Under-sampling class imbalanced datasets by combining clustering analysis and instance selection
Introduction
In the current era of big data, data mining and analysis are becoming increasingly important for making effective decisions. Among the various data mining techniques, classification analysis is one of techniques most widely used for various business and engineering problems, such as bankruptcy prediction [21], cancer prediction [18], churn prediction [23], face detection [35], fraud detection [31], and software fault prediction [24].
In general, the developed classifiers (or prediction models) usually perform well over evenly distributed data of different classes. However, in practice, the data collected for training the classifiers are usually class imbalanced, i.e., the numbers of data samples in different classes are highly different. In the example of a two-class dataset, the two classes contain 10 and 1000 data samples. In particular, the distribution of data in the feature space is usually skewed in class-imbalanced datasets [8]. Furthermore, datasets with a skewed distribution will usually have some other problematic characteristics, such as data sample overlap, small sample sizes, and small disjuncts [4], [13].
The characteristics of class-imbalanced datasets mentioned above differ from the assumption of a relatively balanced distribution of data for most classification algorithms. This difference means that it is very difficult for classifiers to correctly predict the small (or minority) class, and they are likely to misclassify the testing samples into the prevalent (or majority) class [8], [28]. However, in many real-world problems, e.g., credit card fraud detection (non-fraud vs. fraud cases), bankruptcy prediction (non-bankrupt vs. bankrupt cases), and various disease detection predictions (non-infected vs. infected cases), the accuracy of detection, prediction or classification of the data in the minority class is critical.
In the literature, three types of approaches have been used to tackle the class imbalance problem.
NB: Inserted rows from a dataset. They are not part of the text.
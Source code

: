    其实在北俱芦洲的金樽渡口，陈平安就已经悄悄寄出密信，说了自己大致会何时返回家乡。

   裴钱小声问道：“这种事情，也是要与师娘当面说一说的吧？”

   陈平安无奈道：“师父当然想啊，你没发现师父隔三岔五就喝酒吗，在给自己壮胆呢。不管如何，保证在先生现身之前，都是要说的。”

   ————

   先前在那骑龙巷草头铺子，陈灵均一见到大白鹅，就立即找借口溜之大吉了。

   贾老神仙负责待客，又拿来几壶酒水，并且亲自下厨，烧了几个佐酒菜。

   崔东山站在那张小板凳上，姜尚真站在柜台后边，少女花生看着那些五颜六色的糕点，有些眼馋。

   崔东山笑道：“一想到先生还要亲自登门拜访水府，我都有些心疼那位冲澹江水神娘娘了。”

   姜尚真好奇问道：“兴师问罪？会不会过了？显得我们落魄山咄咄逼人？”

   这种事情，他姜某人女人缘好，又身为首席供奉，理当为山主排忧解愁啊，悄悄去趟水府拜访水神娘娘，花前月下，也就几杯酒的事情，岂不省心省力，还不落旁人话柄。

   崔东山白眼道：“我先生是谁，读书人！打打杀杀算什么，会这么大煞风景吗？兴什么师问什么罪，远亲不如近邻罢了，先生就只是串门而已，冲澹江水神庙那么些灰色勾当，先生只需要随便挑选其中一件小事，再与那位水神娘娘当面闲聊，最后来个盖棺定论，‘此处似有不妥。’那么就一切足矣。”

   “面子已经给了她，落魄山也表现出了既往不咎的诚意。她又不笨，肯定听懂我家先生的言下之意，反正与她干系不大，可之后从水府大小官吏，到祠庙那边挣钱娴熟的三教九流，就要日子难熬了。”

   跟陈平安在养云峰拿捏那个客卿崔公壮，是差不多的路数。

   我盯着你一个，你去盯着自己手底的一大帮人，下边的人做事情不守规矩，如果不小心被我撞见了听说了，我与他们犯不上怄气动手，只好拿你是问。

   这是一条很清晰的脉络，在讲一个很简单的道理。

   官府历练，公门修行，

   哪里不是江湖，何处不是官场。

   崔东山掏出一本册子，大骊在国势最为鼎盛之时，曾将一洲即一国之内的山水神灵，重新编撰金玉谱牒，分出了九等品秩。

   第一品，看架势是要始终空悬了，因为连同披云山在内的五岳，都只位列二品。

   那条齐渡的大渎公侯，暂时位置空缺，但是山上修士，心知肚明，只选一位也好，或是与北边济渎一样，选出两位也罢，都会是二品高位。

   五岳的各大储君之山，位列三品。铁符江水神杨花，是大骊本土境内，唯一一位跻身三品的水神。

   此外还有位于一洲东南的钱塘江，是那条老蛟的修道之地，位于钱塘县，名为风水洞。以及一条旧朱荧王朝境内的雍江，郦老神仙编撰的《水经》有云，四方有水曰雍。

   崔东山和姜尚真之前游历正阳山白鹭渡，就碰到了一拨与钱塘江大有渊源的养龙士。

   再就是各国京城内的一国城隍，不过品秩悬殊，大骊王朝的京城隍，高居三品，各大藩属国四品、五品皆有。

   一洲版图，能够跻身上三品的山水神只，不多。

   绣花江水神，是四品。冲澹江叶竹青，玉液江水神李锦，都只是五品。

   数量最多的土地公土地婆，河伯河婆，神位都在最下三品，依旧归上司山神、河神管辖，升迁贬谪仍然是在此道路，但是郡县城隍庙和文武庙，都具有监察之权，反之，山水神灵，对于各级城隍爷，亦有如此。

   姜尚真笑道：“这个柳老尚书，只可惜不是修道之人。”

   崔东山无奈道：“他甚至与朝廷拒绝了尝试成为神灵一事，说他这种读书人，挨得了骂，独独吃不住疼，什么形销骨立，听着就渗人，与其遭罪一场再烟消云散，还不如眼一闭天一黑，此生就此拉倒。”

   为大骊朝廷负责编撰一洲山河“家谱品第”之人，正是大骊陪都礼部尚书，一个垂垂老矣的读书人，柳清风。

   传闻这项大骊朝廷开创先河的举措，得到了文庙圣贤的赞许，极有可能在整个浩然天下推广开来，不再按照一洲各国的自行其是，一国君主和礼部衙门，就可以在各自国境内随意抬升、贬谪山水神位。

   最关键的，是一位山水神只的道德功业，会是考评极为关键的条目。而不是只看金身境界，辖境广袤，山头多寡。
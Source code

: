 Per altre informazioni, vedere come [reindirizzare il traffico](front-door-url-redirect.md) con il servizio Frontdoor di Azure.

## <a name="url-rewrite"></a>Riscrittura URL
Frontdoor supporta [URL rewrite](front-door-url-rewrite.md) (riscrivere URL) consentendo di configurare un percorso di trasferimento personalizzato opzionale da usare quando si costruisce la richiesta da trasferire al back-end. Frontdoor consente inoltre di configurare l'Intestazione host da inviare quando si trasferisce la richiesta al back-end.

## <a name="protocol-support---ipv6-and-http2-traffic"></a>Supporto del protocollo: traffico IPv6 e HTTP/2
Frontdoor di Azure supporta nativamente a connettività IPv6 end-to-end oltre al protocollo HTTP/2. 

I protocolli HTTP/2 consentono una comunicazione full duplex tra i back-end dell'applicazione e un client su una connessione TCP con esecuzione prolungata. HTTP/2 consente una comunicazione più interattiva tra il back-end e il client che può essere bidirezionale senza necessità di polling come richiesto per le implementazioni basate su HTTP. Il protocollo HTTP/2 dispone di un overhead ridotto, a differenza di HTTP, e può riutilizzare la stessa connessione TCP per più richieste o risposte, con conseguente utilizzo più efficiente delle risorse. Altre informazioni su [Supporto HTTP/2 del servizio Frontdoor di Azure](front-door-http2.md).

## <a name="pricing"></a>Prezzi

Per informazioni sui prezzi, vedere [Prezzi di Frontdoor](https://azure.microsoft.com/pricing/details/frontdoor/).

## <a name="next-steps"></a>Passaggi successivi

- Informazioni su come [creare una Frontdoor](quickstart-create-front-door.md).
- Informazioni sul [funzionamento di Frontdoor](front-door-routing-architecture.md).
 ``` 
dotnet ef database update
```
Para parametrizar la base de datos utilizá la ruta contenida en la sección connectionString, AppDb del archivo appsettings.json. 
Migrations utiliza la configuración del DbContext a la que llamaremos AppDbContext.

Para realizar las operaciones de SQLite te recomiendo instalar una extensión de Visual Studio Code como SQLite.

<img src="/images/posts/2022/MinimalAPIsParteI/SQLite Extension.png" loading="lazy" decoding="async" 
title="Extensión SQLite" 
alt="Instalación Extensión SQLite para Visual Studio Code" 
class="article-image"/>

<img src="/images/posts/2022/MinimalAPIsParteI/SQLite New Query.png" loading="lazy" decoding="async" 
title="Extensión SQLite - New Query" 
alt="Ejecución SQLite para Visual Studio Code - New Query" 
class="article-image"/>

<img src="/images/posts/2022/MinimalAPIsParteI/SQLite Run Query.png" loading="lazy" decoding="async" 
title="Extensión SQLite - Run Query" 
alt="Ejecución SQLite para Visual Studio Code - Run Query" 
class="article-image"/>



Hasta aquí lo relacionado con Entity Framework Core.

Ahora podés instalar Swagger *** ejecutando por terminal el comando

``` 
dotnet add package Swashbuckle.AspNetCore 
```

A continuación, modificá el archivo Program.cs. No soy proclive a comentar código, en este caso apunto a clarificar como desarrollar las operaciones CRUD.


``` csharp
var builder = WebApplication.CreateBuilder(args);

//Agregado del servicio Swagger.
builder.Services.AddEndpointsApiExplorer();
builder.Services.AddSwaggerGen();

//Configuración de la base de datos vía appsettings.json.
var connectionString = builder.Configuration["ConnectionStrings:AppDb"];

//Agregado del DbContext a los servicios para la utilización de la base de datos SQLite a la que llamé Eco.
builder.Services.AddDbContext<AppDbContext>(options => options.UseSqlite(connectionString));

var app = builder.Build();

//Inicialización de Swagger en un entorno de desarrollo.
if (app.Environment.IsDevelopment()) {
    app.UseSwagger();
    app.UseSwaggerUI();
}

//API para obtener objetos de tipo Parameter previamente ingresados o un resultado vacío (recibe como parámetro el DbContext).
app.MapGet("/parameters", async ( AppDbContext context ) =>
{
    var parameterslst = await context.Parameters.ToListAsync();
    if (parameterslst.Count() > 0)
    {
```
They are the data-level [1], [19], algorithm-level [34], [36], and cost-sensitive methods [8], [22]. Among these, the data-level methods are most widely used for class-imbalanced datasets [13].
The data-level methods aim at reducing the imbalance ratio between the majority and minority classes by either undersampling the data in the majority class [19], [33] or oversampling the data in the minority class [1], [7]. As the dataset size has been steadily increasing, the undersampling approach should be a better choice than the oversampling approach.
To reduce the number of data samples in the majority class, cluster-based sampling methods were introduced. Such methods can outperform the random sampling approach [20], [29], [33]. In general, the cluster-based sampling methods are based on grouping a number of clusters from a given majority class dataset, after which a number of representative data samples are selected from each of the clusters. However, there are several limitations of the cluster-based sampling methods that directly affect the reduced majority class dataset and the final classification performance. For instance, it is difficult to decide on the number of clusters needed for the optimal clustering result. In addition, the representative data samples to be selected from each cluster need to be carefully defined. In other words, the original data distribution in the majority class may be changed.
In the related studies of data preprocessing, instance selection is used to filter out unrepresentative data samples (or outliers) from a given training dataset, which can make the classifiers outperform those trained on the original training dataset without performing instance selection [14]. In general, this method can be used to reduce the dataset size of the majority class. However, since the existing instance selection algorithms are designed to distinguish between good and noisy data samples from the multiclass datasets, they cannot handle datasets that only contain one class, i.e., the majority class dataset.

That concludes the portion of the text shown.